■ EXERCISE PROMPT ■
Please retype the data below exactly, stopping after the line with "const creditValue = parseFloat(creditInput.value)" and skipping every picture.

DATA EXCERPTS section start

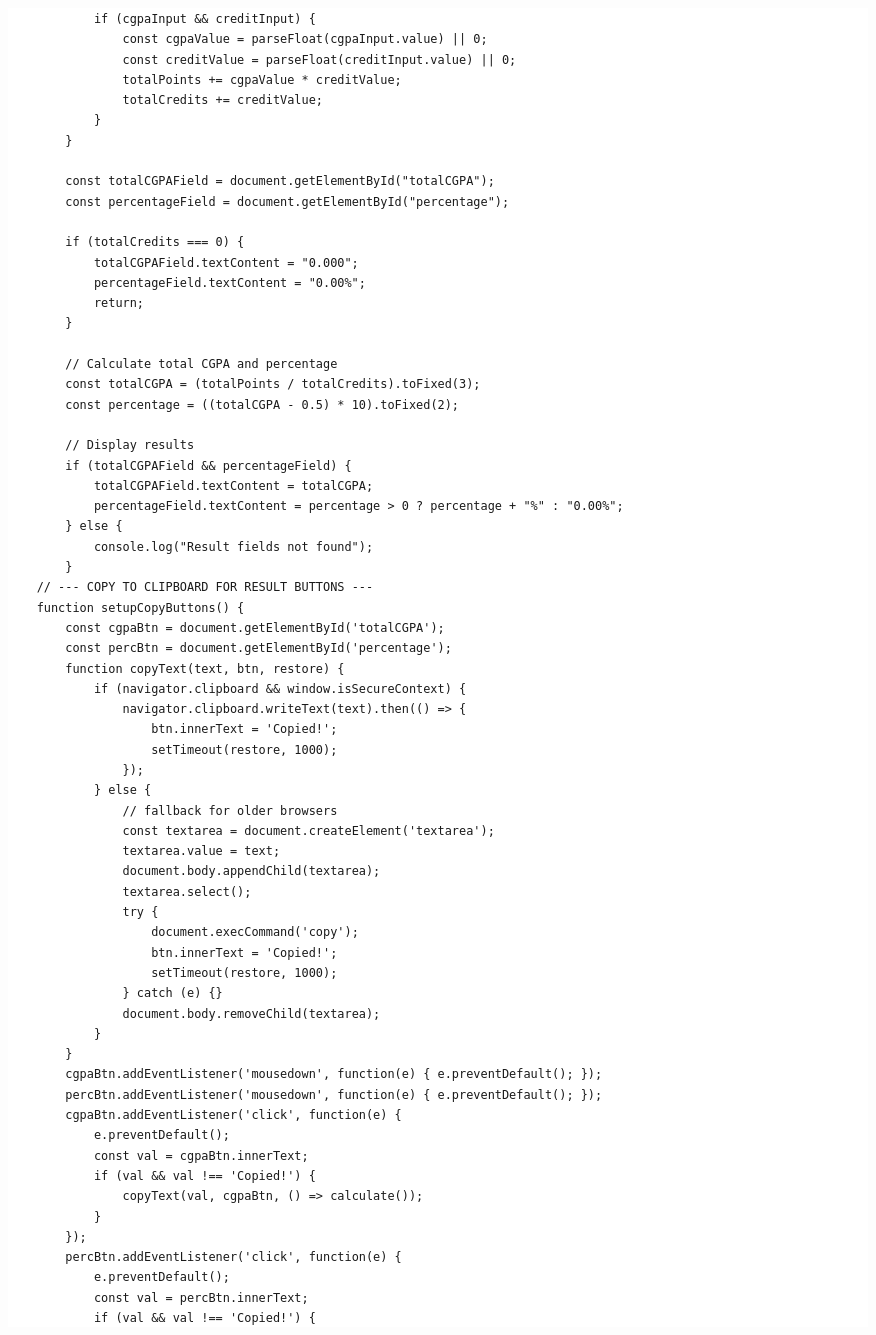                 if (cgpaInput && creditInput) {
                    const cgpaValue = parseFloat(cgpaInput.value) || 0;
                    const creditValue = parseFloat(creditInput.value) || 0;
                    totalPoints += cgpaValue * creditValue;
                    totalCredits += creditValue;
                }
            }

            const totalCGPAField = document.getElementById("totalCGPA");
            const percentageField = document.getElementById("percentage");

            if (totalCredits === 0) {
                totalCGPAField.textContent = "0.000";
                percentageField.textContent = "0.00%";
                return;
            }

            // Calculate total CGPA and percentage
            const totalCGPA = (totalPoints / totalCredits).toFixed(3);
            const percentage = ((totalCGPA - 0.5) * 10).toFixed(2);

            // Display results
            if (totalCGPAField && percentageField) {
                totalCGPAField.textContent = totalCGPA;
                percentageField.textContent = percentage > 0 ? percentage + "%" : "0.00%";
            } else {
                console.log("Result fields not found");
            }
        // --- COPY TO CLIPBOARD FOR RESULT BUTTONS ---
        function setupCopyButtons() {
            const cgpaBtn = document.getElementById('totalCGPA');
            const percBtn = document.getElementById('percentage');
            function copyText(text, btn, restore) {
                if (navigator.clipboard && window.isSecureContext) {
                    navigator.clipboard.writeText(text).then(() => {
                        btn.innerText = 'Copied!';
                        setTimeout(restore, 1000);
                    });
                } else {
                    // fallback for older browsers
                    const textarea = document.createElement('textarea');
                    textarea.value = text;
                    document.body.appendChild(textarea);
                    textarea.select();
                    try {
                        document.execCommand('copy');
                        btn.innerText = 'Copied!';
                        setTimeout(restore, 1000);
                    } catch (e) {}
                    document.body.removeChild(textarea);
                }
            }
            cgpaBtn.addEventListener('mousedown', function(e) { e.preventDefault(); });
            percBtn.addEventListener('mousedown', function(e) { e.preventDefault(); });
            cgpaBtn.addEventListener('click', function(e) {
                e.preventDefault();
                const val = cgpaBtn.innerText;
                if (val && val !== 'Copied!') {
                    copyText(val, cgpaBtn, () => calculate());
                }
            });
            percBtn.addEventListener('click', function(e) {
                e.preventDefault();
                const val = percBtn.innerText;
                if (val && val !== 'Copied!') {
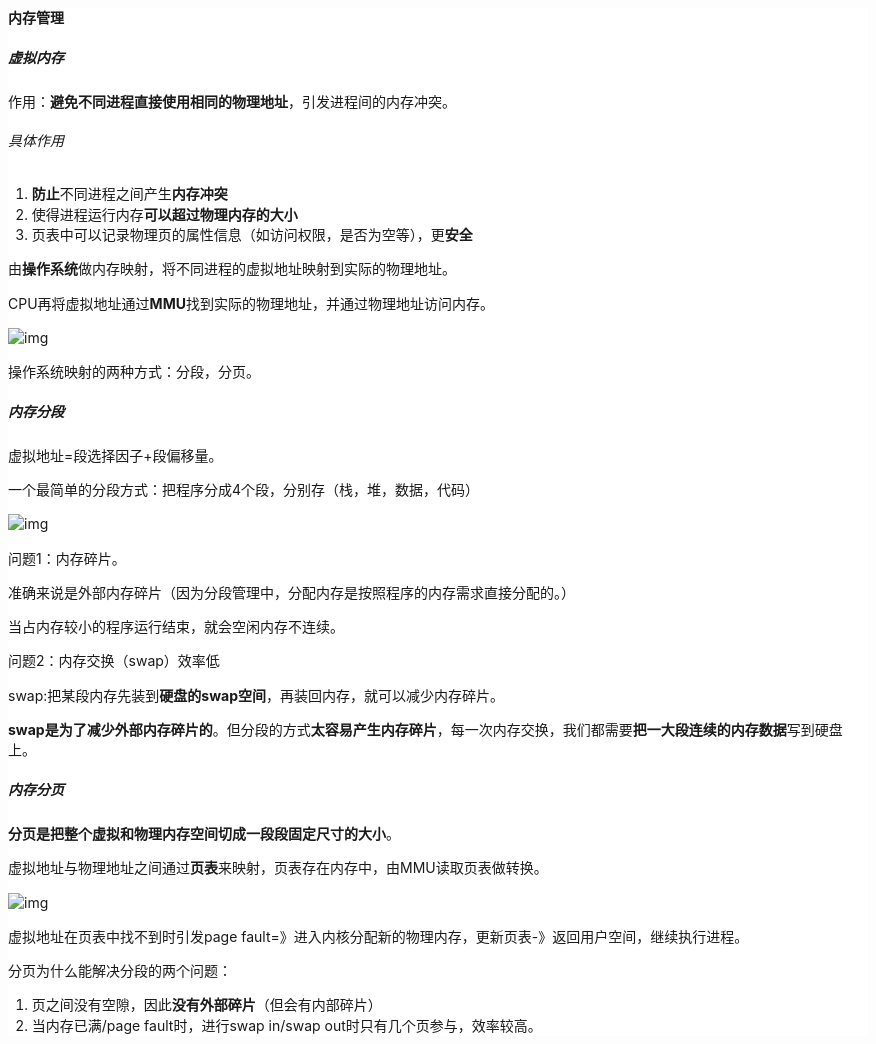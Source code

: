#### 内存管理

##### 虚拟内存

作用：**避免不同进程直接使用相同的物理地址**，引发进程间的内存冲突。

###### 具体作用

1. **防止**不同进程之间产生**内存冲突**
2. 使得进程运行内存**可以超过物理内存的大小**
3. 页表中可以记录物理页的属性信息（如访问权限，是否为空等），更**安全**

由**操作系统**做内存映射，将不同进程的虚拟地址映射到实际的物理地址。

CPU再将虚拟地址通过**MMU**找到实际的物理地址，并通过物理地址访问内存。

![img](https://cdn.xiaolincoding.com//mysql/other/72ab76ba697e470b8ceb14d5fc5688d9.png)



操作系统映射的两种方式：分段，分页。

##### 内存分段

虚拟地址=段选择因子+段偏移量。

一个最简单的分段方式：把程序分成4个段，分别存（栈，堆，数据，代码）

![img](https://cdn.xiaolincoding.com//mysql/other/c5e2ab63e6ee4c8db575f3c7c9c85962.png)

问题1：内存碎片。

准确来说是外部内存碎片（因为分段管理中，分配内存是按照程序的内存需求直接分配的。）

当占内存较小的程序运行结束，就会空闲内存不连续。



问题2：内存交换（swap）效率低

swap:把某段内存先装到**硬盘的swap空间**，再装回内存，就可以减少内存碎片。

**swap是为了减少外部内存碎片的**。但分段的方式**太容易产生内存碎片**，每一次内存交换，我们都需要**把一大段连续的内存数据**写到硬盘上。



##### 内存分页

**分页是把整个虚拟和物理内存空间切成一段段固定尺寸的大小**。

虚拟地址与物理地址之间通过**页表**来映射，页表存在内存中，由MMU读取页表做转换。

![img](https://cdn.xiaolincoding.com//mysql/other/08a8e315fedc4a858060db5cb4a654af.png)

虚拟地址在页表中找不到时引发page fault=》进入内核分配新的物理内存，更新页表-》返回用户空间，继续执行进程。



分页为什么能解决分段的两个问题：

1. 页之间没有空隙，因此**没有外部碎片**（但会有内部碎片）
2. 当内存已满/page fault时，进行swap in/swap out时只有几个页参与，效率较高。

DATA EXCERPTS section end

■ EXERCISE RESULT ■
                 if (cgpaInput && creditInput) {
                    const cgpaValue = parseFloat(cgpaInput.value) || 0;
                    const creditValue = parseFloat(creditInput.value) || 0;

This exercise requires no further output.